(Your goal):
Every line in the listing below that holds the word "цитаты" should be returned.

-- Information shown follows --

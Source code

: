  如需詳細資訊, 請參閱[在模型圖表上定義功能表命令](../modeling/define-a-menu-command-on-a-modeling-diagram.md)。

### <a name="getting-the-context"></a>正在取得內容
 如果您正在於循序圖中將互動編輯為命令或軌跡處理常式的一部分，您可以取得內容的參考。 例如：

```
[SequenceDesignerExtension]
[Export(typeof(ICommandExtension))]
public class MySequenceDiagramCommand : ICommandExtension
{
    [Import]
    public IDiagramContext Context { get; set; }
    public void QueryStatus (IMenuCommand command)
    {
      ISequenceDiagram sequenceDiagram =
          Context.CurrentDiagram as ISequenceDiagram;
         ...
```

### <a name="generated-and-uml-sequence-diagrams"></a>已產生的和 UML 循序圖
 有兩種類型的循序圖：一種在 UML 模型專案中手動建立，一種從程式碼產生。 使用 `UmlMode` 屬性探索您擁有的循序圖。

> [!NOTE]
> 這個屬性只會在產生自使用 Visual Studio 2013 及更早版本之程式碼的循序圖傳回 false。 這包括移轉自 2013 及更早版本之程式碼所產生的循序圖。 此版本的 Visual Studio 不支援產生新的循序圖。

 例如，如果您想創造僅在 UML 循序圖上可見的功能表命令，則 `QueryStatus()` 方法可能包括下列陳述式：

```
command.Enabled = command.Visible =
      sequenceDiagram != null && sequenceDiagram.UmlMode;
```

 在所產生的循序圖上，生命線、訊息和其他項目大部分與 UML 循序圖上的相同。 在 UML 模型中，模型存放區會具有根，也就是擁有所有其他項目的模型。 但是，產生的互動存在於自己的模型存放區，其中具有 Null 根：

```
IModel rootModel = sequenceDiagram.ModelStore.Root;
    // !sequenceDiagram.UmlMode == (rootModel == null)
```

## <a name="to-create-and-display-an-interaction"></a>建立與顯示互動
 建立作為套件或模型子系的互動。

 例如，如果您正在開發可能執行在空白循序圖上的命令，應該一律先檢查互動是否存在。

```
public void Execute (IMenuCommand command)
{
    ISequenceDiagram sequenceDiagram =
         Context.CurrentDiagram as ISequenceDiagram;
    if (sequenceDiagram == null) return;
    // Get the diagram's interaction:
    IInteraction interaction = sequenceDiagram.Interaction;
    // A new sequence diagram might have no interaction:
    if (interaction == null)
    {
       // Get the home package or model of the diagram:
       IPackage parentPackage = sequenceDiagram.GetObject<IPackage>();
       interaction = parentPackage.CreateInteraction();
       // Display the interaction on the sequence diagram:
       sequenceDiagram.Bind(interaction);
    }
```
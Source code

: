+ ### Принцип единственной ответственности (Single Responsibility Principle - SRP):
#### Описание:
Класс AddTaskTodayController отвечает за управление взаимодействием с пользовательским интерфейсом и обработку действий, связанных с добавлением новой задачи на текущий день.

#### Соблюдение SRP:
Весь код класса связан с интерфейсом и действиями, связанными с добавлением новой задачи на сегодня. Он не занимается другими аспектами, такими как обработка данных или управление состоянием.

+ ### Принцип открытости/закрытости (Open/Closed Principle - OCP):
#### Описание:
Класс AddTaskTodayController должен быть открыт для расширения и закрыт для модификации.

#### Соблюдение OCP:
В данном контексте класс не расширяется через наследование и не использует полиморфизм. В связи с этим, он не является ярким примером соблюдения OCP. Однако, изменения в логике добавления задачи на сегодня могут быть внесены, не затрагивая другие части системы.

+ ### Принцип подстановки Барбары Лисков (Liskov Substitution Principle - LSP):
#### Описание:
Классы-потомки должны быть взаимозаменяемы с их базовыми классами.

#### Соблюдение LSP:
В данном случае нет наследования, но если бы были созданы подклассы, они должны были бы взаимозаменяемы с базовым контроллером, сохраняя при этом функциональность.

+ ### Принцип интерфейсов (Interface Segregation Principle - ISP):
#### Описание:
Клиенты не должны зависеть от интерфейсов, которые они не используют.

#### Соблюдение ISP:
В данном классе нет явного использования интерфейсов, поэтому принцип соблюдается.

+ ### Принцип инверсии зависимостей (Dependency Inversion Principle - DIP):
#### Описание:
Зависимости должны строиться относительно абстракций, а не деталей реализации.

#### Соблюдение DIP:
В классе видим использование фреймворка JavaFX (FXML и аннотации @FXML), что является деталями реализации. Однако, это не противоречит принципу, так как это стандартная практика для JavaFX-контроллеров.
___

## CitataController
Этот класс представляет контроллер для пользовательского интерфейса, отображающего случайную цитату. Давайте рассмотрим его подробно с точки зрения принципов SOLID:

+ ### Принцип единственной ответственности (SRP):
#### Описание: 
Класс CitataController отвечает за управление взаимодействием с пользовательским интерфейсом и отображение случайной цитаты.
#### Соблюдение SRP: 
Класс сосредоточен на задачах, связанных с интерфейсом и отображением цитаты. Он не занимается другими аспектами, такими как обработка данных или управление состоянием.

-- Information shown concluded --

(Answer to the exercise):
Класс CitataController отвечает за управление взаимодействием с пользовательским интерфейсом и отображение случайной цитаты.
Класс сосредоточен на задачах, связанных с интерфейсом и отображением цитаты. Он не занимается другими аспектами, такими как обработка данных или управление состоянием.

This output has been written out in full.